Фалькон поднял руку, он уже боялся, что заключил сделку с дьяволом:

— Имя я знал по предыдущему расследованию и пошел к Монтесу спросить про Карвахаля. Он был следователем в деле о педофильском кружке.

— Да. Я понял. Очень интересно, — вновь перебил Гусман, ужасая Фалькона ненасытностью ума.

Фалькон, стараясь не торопиться, подробно пересказал разговор с Монтесом о том, как Карвахаль закупал детей у русской мафии, о торговле людьми и влиянии ее на сферу сексуальных услуг. Рассказал о двух стройках, принадлежащих Иванову и Зеленову и управляемых фирмой «Вега Конструксьонс». Как он говорил об этих русских с Монтесом, а тот был слишком пьян, чтобы вспомнить, слышал ли он когда-нибудь их имена.

— Я должен был еще раз поговорить с ним сегодня утром, — сказал Фалькон, — но не успел.

— Как по-вашему, он был куплен? — спросил Гусман.

— У меня нет доказательств, разве что момент, который он выбрал для самоубийства, и его предсмертная записка, по-моему, в ней скверный подтекст, — ответил Фалькон, протягивая ему письмо. — Только вам.

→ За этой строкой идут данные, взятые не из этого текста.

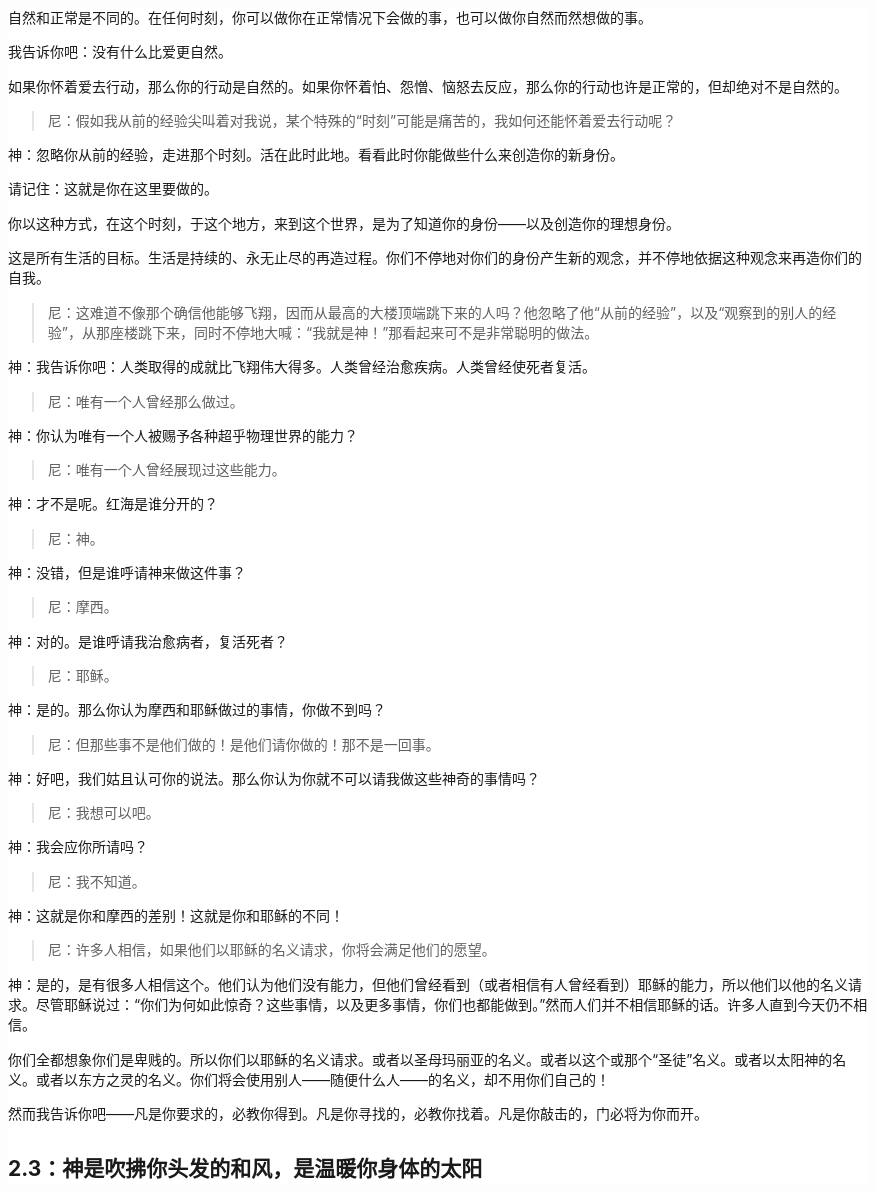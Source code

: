 自然和正常是不同的。在任何时刻，你可以做你在正常情况下会做的事，也可以做你自然而然想做的事。

我告诉你吧：没有什么比爱更自然。

如果你怀着爱去行动，那么你的行动是自然的。如果你怀着怕、怨憎、恼怒去反应，那么你的行动也许是正常的，但却绝对不是自然的。

> 尼：假如我从前的经验尖叫着对我说，某个特殊的“时刻”可能是痛苦的，我如何还能怀着爱去行动呢？

神：忽略你从前的经验，走进那个时刻。活在此时此地。看看此时你能做些什么来创造你的新身份。

请记住：这就是你在这里要做的。

你以这种方式，在这个时刻，于这个地方，来到这个世界，是为了知道你的身份——以及创造你的理想身份。

这是所有生活的目标。生活是持续的、永无止尽的再造过程。你们不停地对你们的身份产生新的观念，并不停地依据这种观念来再造你们的自我。

> 尼：这难道不像那个确信他能够飞翔，因而从最高的大楼顶端跳下来的人吗？他忽略了他“从前的经验”，以及“观察到的别人的经验”，从那座楼跳下来，同时不停地大喊：“我就是神！”那看起来可不是非常聪明的做法。

神：我告诉你吧：人类取得的成就比飞翔伟大得多。人类曾经治愈疾病。人类曾经使死者复活。

> 尼：唯有一个人曾经那么做过。

神：你认为唯有一个人被赐予各种超乎物理世界的能力？

> 尼：唯有一个人曾经展现过这些能力。

神：才不是呢。红海是谁分开的？

> 尼：神。

神：没错，但是谁呼请神来做这件事？

> 尼：摩西。

神：对的。是谁呼请我治愈病者，复活死者？

> 尼：耶稣。

神：是的。那么你认为摩西和耶稣做过的事情，你做不到吗？

> 尼：但那些事不是他们做的！是他们请你做的！那不是一回事。

神：好吧，我们姑且认可你的说法。那么你认为你就不可以请我做这些神奇的事情吗？

> 尼：我想可以吧。

神：我会应你所请吗？

> 尼：我不知道。

神：这就是你和摩西的差别！这就是你和耶稣的不同！

> 尼：许多人相信，如果他们以耶稣的名义请求，你将会满足他们的愿望。

神：是的，是有很多人相信这个。他们认为他们没有能力，但他们曾经看到（或者相信有人曾经看到）耶稣的能力，所以他们以他的名义请求。尽管耶稣说过：“你们为何如此惊奇？这些事情，以及更多事情，你们也都能做到。”然而人们并不相信耶稣的话。许多人直到今天仍不相信。

你们全都想象你们是卑贱的。所以你们以耶稣的名义请求。或者以圣母玛丽亚的名义。或者以这个或那个“圣徒”名义。或者以太阳神的名义。或者以东方之灵的名义。你们将会使用别人——随便什么人——的名义，却不用你们自己的！

然而我告诉你吧——凡是你要求的，必教你得到。凡是你寻找的，必教你找着。凡是你敲击的，门必将为你而开。

## 2.3：神是吹拂你头发的和风，是温暖你身体的太阳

Гусман читал письмо, качая головой из стороны в сторону, словно его фактолюбивые мозги не желали соглашаться с творческой трактовкой текста Фальконом. Он вернул письмо.

— А второе имя, которое привлекло ваше внимание в записной книжке Веги? — спросил Гусман.

— Покойный Рамон Сальгадо, — сказал Фалькон. — Это может совершенно ничего не значить: Сальгадо поставлял картины для конторы Веги. Но в прошлом году, когда Сальгадо убили, мы нашли в его компьютере жуткую детскую порнографию.

— Да, тут еще много непонятного, — в очередной раз встрял Гусман. — Вы как-то объясняете…

Фалькон снова прервал его жестом руки и поведал о тайной жизни Рафаэля Веги.

— Мы надеемся, что он есть в базе данных ФБР и они помогут нам установить его личность, — сказал Фалькон.

— То есть вы думаете, что прошлое в конце концов его настигло? — уточнил Гусман. — Это отдельная версия, ничего общего не имеющая с педофильским кружком Карвахаля?

— Ситуация усложнялась с каждым новым открытием из тайной жизни Веги, — ответил Фалькон. — Первая версия появилась, когда мне в глаза бросились имена в записной книжке. После разговора с Монтесом, когда обнаружилась связь между Вегой и русскими, я начал думать, что, возможно, Вега заменил Карвахаля в качестве поставщика детей. Но у меня нет доказательств того, что Вега интересовался педофилией. Только его знакомство с педофилами и на редкость выгодные для русских земельные сделки.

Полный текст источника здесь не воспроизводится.